Each line from the one containing "separate parcel only" through the final line of the data below must be repeated exactly.

┌─ Available data

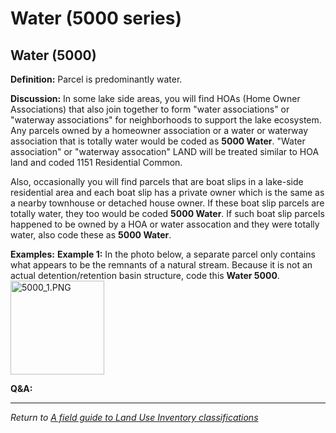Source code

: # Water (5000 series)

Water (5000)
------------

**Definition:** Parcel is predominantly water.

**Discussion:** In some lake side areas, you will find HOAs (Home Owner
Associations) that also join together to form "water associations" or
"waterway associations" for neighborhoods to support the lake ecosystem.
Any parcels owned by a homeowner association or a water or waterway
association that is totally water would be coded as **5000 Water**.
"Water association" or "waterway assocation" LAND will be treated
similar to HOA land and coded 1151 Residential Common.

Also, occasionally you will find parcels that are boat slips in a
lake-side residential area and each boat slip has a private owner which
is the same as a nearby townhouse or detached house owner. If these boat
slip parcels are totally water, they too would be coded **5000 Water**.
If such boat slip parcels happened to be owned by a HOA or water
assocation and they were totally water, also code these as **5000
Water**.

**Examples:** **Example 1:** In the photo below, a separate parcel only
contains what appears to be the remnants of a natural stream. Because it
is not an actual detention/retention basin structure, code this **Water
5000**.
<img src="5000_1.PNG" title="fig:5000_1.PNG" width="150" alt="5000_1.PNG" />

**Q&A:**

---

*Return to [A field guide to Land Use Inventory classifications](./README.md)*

└─

*Result*:
**Examples:** **Example 1:** In the photo below, a separate parcel only
contains what appears to be the remnants of a natural stream. Because it
is not an actual detention/retention basin structure, code this **Water
5000**.
<img src="5000_1.PNG" title="fig:5000_1.PNG" width="150" alt="5000_1.PNG" />

**Q&A:**

---

*Return to [A field guide to Land Use Inventory classifications](./README.md)*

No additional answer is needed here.